`Phenomenal!” says Paul James, self-proclaimed “Gardener Guy” and host of Home & Garden Television’s (HGTV) “Gardening by the Yard” and “Paul James’ Home-Grown Cooking.”
“It’s unbelievable. I did a seminar last Saturday, and there were a thousand people. They’re all chanting my name, and I’m thinking to myself, `Wait a minute, I’m just a gardener!’ “
These days, it seems the only thing gardeners like better than getting their hands dirty is to watch other people do it on television. It’s a far cry from the days when PBS’ “The Victory Garden”–which began in 1975 at the height of the back-to-nature movement–had the field practically to itself. In syndication and on cable, shows featuring gardens and gardening advice are popping up like, well, dandelions in an April lawn.
And you don’t need a half-acre under cultivation to tune in.
“It doesn’t matter how big your garden is,” says Roger Swain, host of “The Victory Garden.” “The difference is whether you have a garden or no garden. The single window box filled with herbs gives you your place in the sun. It can be a single African violet on the window of a nursing home, is the way I like to put it.”
But why all the fuss over digging in the dirt?
“The attraction of gardening is it’s meaningful work,” says Swain, who presides over “The Victory Garden” (5 a.m. Mondays on WTTW-Ch. 11; older shows air on HGTV) from the show’s “suburban garden” (actually producer Russ Morash’s Boston back yard). “It connects you with some primitive, basic and delightfully satisfying bits of our history. Putting the seed in the ground, growing the plant, putting the food on the table, that’s where gardening began.”
“I don’t know where it all began,” says James, “or how it got into my soul, but I can tell you that it’s so firmly embedded that I can’t imagine life without gardening. I bought my first house in 1978, and before I had even unpacked the boxes, I was out creating a vegetable garden.”
Despite all the work, James insists gardening can be fun. That’s what he pitched to HGTV when he wanted to go national after years of being the “Gardener Guy” for KOTV, the CBS affiliate in Tulsa, Okla., where “Gardening by the Yard” (7 p.m. Tuesdays; 10:30 a.m. weekends) is still filmed (in James’ back yard–there seems to be a trend here).
“I think Roger Swain is much more knowledgeable than I,” James admits, “but what I think I’ve done differently for gardening programming is to introduce the `wack factor’: Keep it light, keep it very loose and have fun with it.”
James writes his own scripts, sandwiching solid advice between sight gags, puns and goofy jokes. A natty suburbanite in a polo shirt, shorts, glasses and Teddy Roosevelt mustache, James is a contrast to Swain, whose long beard and plaid shirts evoke a folksy flavor. But there are no rules about what gardeners have to look like, or what they have to plant. Some gardeners even seem a little confused.
“Everyone in the North wants an English perennial garden,” says Swain. “I just spent some time down in Georgia and points south, where it seems that everybody wants a New England cottage garden. They would love to have one of those gardens you find in Bar Harbor, Maine, but it doesn’t do very well in Savannah.
But things are changing. “I am encouraged by the growth in the native-plant movement,” says Swain. “After hundreds of years touring the world looking for exotics and dragging them from other continents to plant in your garden, people are suddenly starting to look in their own back yard.”

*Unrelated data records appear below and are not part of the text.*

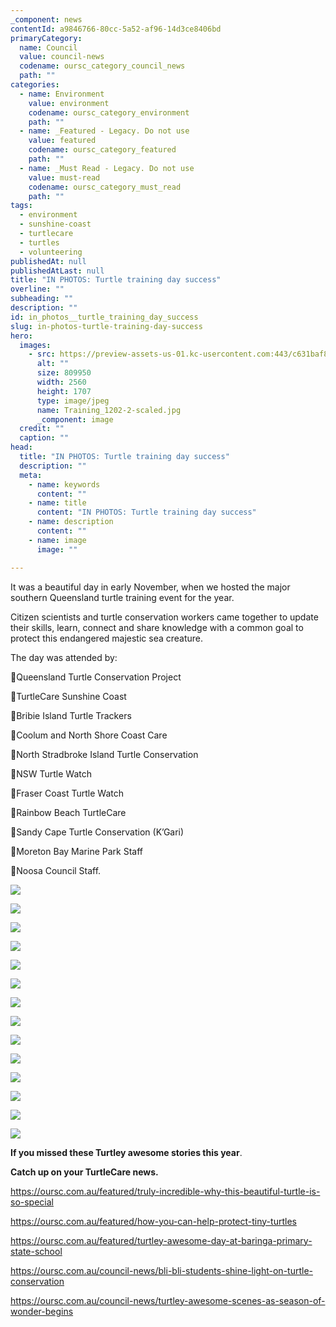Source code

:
 ```yaml
---
_component: news
contentId: a9846766-80cc-5a52-af96-14d3ce8406bd
primaryCategory:
  name: Council
  value: council-news
  codename: oursc_category_council_news
  path: ""
categories:
  - name: Environment
    value: environment
    codename: oursc_category_environment
    path: ""
  - name: _Featured - Legacy. Do not use
    value: featured
    codename: oursc_category_featured
    path: ""
  - name: _Must Read - Legacy. Do not use
    value: must-read
    codename: oursc_category_must_read
    path: ""
tags:
  - environment
  - sunshine-coast
  - turtlecare
  - turtles
  - volunteering
publishedAt: null
publishedAtLast: null
title: "IN PHOTOS: Turtle training day success"
overline: ""
subheading: ""
description: ""
id: in_photos__turtle_training_day_success
slug: in-photos-turtle-training-day-success
hero:
  images:
    - src: https://preview-assets-us-01.kc-usercontent.com:443/c631baf8-1b46-001f-580c-d0001b68b4a8/3ba7e8a0-8ed8-41a8-b3b9-cdee607660d7/Training_1202-2-scaled.jpg
      alt: ""
      size: 809950
      width: 2560
      height: 1707
      type: image/jpeg
      name: Training_1202-2-scaled.jpg
      _component: image
  credit: ""
  caption: ""
head:
  title: "IN PHOTOS: Turtle training day success"
  description: ""
  meta:
    - name: keywords
      content: ""
    - name: title
      content: "IN PHOTOS: Turtle training day success"
    - name: description
      content: ""
    - name: image
      image: ""

---
```

It was a beautiful day in early November, when we hosted the major southern Queensland turtle training event for the year.

Citizen scientists and turtle conservation workers came together to update their skills, learn, connect and share knowledge with a common goal to protect this endangered majestic sea creature.

The day was attended by:

🐢Queensland Turtle Conservation Project

🐢TurtleCare Sunshine Coast

🐢Bribie Island Turtle Trackers

🐢Coolum and North Shore Coast Care

🐢North Stradbroke Island Turtle Conservation

🐢NSW Turtle Watch

🐢Fraser Coast Turtle Watch

🐢Rainbow Beach TurtleCare

🐢Sandy Cape Turtle Conservation (K’Gari)

🐢Moreton Bay Marine Park Staff

🐢Noosa Council Staff.

![](https://preview-assets-us-01.kc-usercontent.com:443/c631baf8-1b46-001f-580c-d0001b68b4a8/8d0b8b64-09e8-4b08-8154-d2c93ab9ef2a/Training_1172-1024x683.jpg)

![](https://preview-assets-us-01.kc-usercontent.com:443/c631baf8-1b46-001f-580c-d0001b68b4a8/698f2472-1a2e-4e92-a32f-26deb2092f46/Training_1174-1024x683.jpg)

![](https://preview-assets-us-01.kc-usercontent.com:443/c631baf8-1b46-001f-580c-d0001b68b4a8/8e876633-e5ba-48dc-bba9-31bc3a9ce2cc/Training_1175-1-1024x683.jpg)

![](https://preview-assets-us-01.kc-usercontent.com:443/c631baf8-1b46-001f-580c-d0001b68b4a8/3e0d56f8-9031-4568-8794-a30074c2b8ae/Training_1187-1024x683.jpg)

![](https://preview-assets-us-01.kc-usercontent.com:443/c631baf8-1b46-001f-580c-d0001b68b4a8/1ee5446d-2d15-44e2-bf67-7469c4b960b4/Training_1188-1024x683.jpg)

![](https://preview-assets-us-01.kc-usercontent.com:443/c631baf8-1b46-001f-580c-d0001b68b4a8/f932b7ff-59e3-4c3a-9f7b-4cbfc1900334/Training_1200-1024x683.jpg)

![](https://preview-assets-us-01.kc-usercontent.com:443/c631baf8-1b46-001f-580c-d0001b68b4a8/cef80cac-1f47-4672-88df-a4aaeb9f4375/Training_1201-1024x683.jpg)

![](https://preview-assets-us-01.kc-usercontent.com:443/c631baf8-1b46-001f-580c-d0001b68b4a8/f6d2a615-6372-47d0-8775-d49ba31229de/Training_1210-1024x683.jpg)

![](https://preview-assets-us-01.kc-usercontent.com:443/c631baf8-1b46-001f-580c-d0001b68b4a8/3c705c1f-f75a-4e95-9568-fd2bc4071fa8/Training_1212-1024x683.jpg)

![](https://preview-assets-us-01.kc-usercontent.com:443/c631baf8-1b46-001f-580c-d0001b68b4a8/767cbe6a-9d84-4fd7-9a74-55975f7b1895/Training_1194-1024x683.jpg)

![](https://preview-assets-us-01.kc-usercontent.com:443/c631baf8-1b46-001f-580c-d0001b68b4a8/d57ff009-4d67-476d-ab29-836cca5a3d8a/Training_1196-1024x683.jpg)

![](https://preview-assets-us-01.kc-usercontent.com:443/c631baf8-1b46-001f-580c-d0001b68b4a8/ca854360-f070-45ad-a69d-b499d5df57b8/Training_1197-1024x683.jpg)

![](https://preview-assets-us-01.kc-usercontent.com:443/c631baf8-1b46-001f-580c-d0001b68b4a8/b9421968-b2c6-4082-af44-3d2df30e73fe/Training_1198-1024x683.jpg)

![](https://preview-assets-us-01.kc-usercontent.com:443/c631baf8-1b46-001f-580c-d0001b68b4a8/3d8021f1-88e3-4563-8018-011222bce77d/Training_1204-1-1024x683.jpg)

**If you missed these Turtley awesome stories this year**.

**Catch up on your TurtleCare news.**

<https://oursc.com.au/featured/truly-incredible-why-this-beautiful-turtle-is-so-special>


<https://oursc.com.au/featured/how-you-can-help-protect-tiny-turtles>


<https://oursc.com.au/featured/turtley-awesome-day-at-baringa-primary-state-school>


<https://oursc.com.au/council-news/bli-bli-students-shine-light-on-turtle-conservation>


<https://oursc.com.au/council-news/turtley-awesome-scenes-as-season-of-wonder-begins>
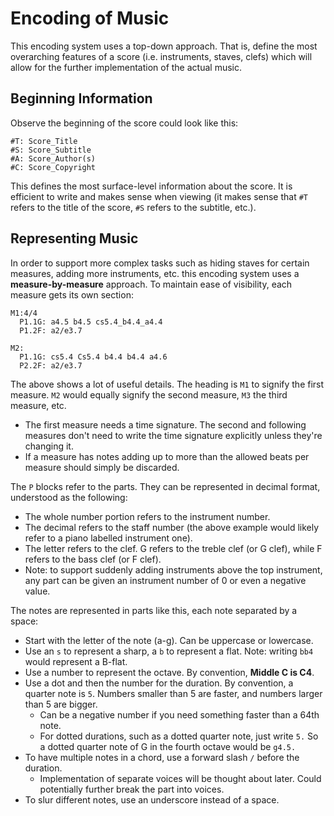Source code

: # Encoding of Music

This encoding system uses a top-down approach. That is, define the most overarching features of a score (i.e. instruments, staves, clefs) which will allow for the further implementation of the actual music.

## Beginning Information

Observe the beginning of the score could look like this:

```
#T: Score_Title
#S: Score_Subtitle
#A: Score_Author(s)
#C: Score_Copyright
```

This defines the most surface-level information about the score. It is efficient to write and makes sense when viewing (it makes sense that `#T` refers to the title of the score, `#S` refers to the subtitle, etc.).

## Representing Music

In order to support more complex tasks such as hiding staves for certain measures, adding more instruments, etc. this encoding system uses a **measure-by-measure** approach. To maintain ease of visibility, each measure gets its own section:

```
M1:4/4
  P1.1G: a4.5 b4.5 cs5.4_b4.4_a4.4
  P1.2F: a2/e3.7

M2:
  P1.1G: cs5.4 Cs5.4 b4.4 b4.4 a4.6
  P2.2F: a2/e3.7
```

The above shows a lot of useful details. The heading is `M1` to signify the first measure. `M2` would equally signify the second measure, `M3` the third measure, etc.
- The first measure needs a time signature. The second and following measures don't need to write the time signature explicitly unless they're changing it.
- If a measure has notes adding up to more than the allowed beats per measure should simply be discarded.

The `P` blocks refer to the parts. They can be represented in decimal format, understood as the following:
- The whole number portion refers to the instrument number.
- The decimal refers to the staff number (the above example would likely refer to a piano labelled instrument one).
- The letter refers to the clef. G refers to the treble clef (or G clef), while F refers to the bass clef (or F clef).
- Note: to support suddenly adding instruments above the top instrument, any part can be given an instrument number of 0 or even a negative value.

The notes are represented in parts like this, each note separated by a space:
- Start with the letter of the note (a-g). Can be uppercase or lowercase.
- Use an `s` to represent a sharp, a `b` to represent a flat. Note: writing `bb4` would represent a B-flat.
- Use a number to represent the octave. By convention, **Middle C is C4**.
- Use a dot and then the number for the duration. By convention, a quarter note is `5`. Numbers smaller than 5 are faster, and numbers larger than 5 are bigger.
  - Can be a negative number if you need something faster than a 64th note.
  - For dotted durations, such as a dotted quarter note, just write `5.` So a dotted quarter note of G in the fourth octave would be `g4.5.`
- To have multiple notes in a chord, use a forward slash `/` before the duration.
  - Implementation of separate voices will be thought about later. Could potentially further break the part into voices.
- To slur different notes, use an underscore instead of a space.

What about folks who don’t even have a yard? “I think those people are often overlooked by TV gardeners in that millions of people live in apartments and condominiums, where maybe all they’ve got is a terrace with no soil,” James says. “I’ve addressed those issues by talking about growing in containers.”
But whatever size your garden is, Swain insists that the point of having a garden is to be in it. “The best fertilizer for a garden is the gardener’s shadow. Rather than looking at gardens as low-maintenance, you should look at them as enjoyable time. To race through your garden and then go to the exercise club strikes me as nutso.”
Children can even be lured away from video games, if you know how.
“Mudpies,” says James, a husband and father, “that’s my first step. First you play in the mud, get the kids to get an affinity for the dirt–which is easy, I think they’re genetically hardwired to appreciate dirt–then make mudpies. Go out and start collecting flowers and leaves and cool stuff out in the garden and slap them in the mudpie. That’s a great way to get kids started. Then let them grow what they like.”